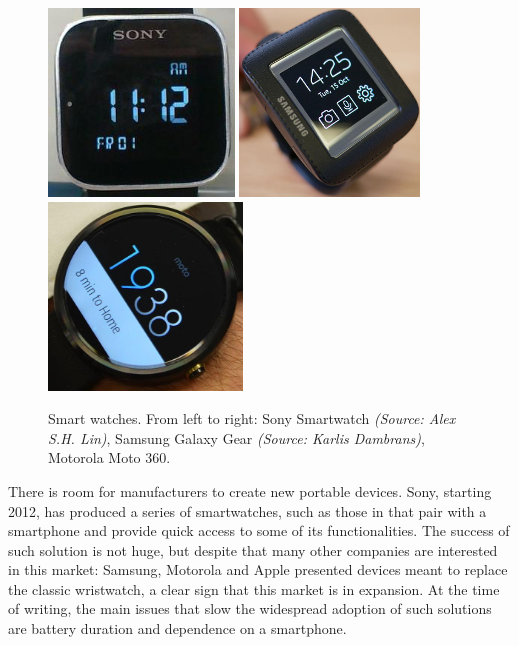 \documentclass[12pt,a4paper,twoside,openright]{book}
\begin{document}
\begin{figure}
	\centering
	\includegraphics[height=5cm]{img/sony-sw}
	\includegraphics[height=5cm]{img/samsung-gg}
	\includegraphics[height=5cm]{img/moto360}
	\caption{Smart watches. From left to right: Sony Smartwatch \emph{(Source: Alex S.H. Lin)}, Samsung Galaxy Gear \emph{(Source: Karlis Dambrans)}, Motorola Moto 360.}
	\label{img:watches}
\end{figure}

There is room for manufacturers to create new portable devices.
%
Sony, starting 2012, has produced a series of smartwatches, such as those in  that pair with a smartphone and provide quick access to some of its functionalities.
%
The success of such solution is not huge, but despite that many other companies are interested in this market: Samsung, Motorola and Apple presented devices meant to replace the classic wristwatch, a clear sign that this market is in expansion.
%
At the time of writing, the main issues that slow the widespread adoption of such solutions are battery duration and dependence on a smartphone.
\end{document}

Exercise prompt
An exact reprint of the records above is required, with all pictures left out.

Output of the exercise
 \documentclass[12pt,a4paper,twoside,openright]{book}
\begin{document}
\begin{figure}
	\centering
	\includegraphics[height=5cm]{img/sony-sw}
	\includegraphics[height=5cm]{img/samsung-gg}
	\includegraphics[height=5cm]{img/moto360}
	\caption{Smart watches. From left to right: Sony Smartwatch \emph{(Source: Alex S.H. Lin)}, Samsung Galaxy Gear \emph{(Source: Karlis Dambrans)}, Motorola Moto 360.}
	\label{img:watches}
\end{figure}

There is room for manufacturers to create new portable devices.
%
Sony, starting 2012, has produced a series of smartwatches, such as those in  that pair with a smartphone and provide quick access to some of its functionalities.
%
The success of such solution is not huge, but despite that many other companies are interested in this market: Samsung, Motorola and Apple presented devices meant to replace the classic wristwatch, a clear sign that this market is in expansion.
%
At the time of writing, the main issues that slow the widespread adoption of such solutions are battery duration and dependence on a smartphone.
\end{document}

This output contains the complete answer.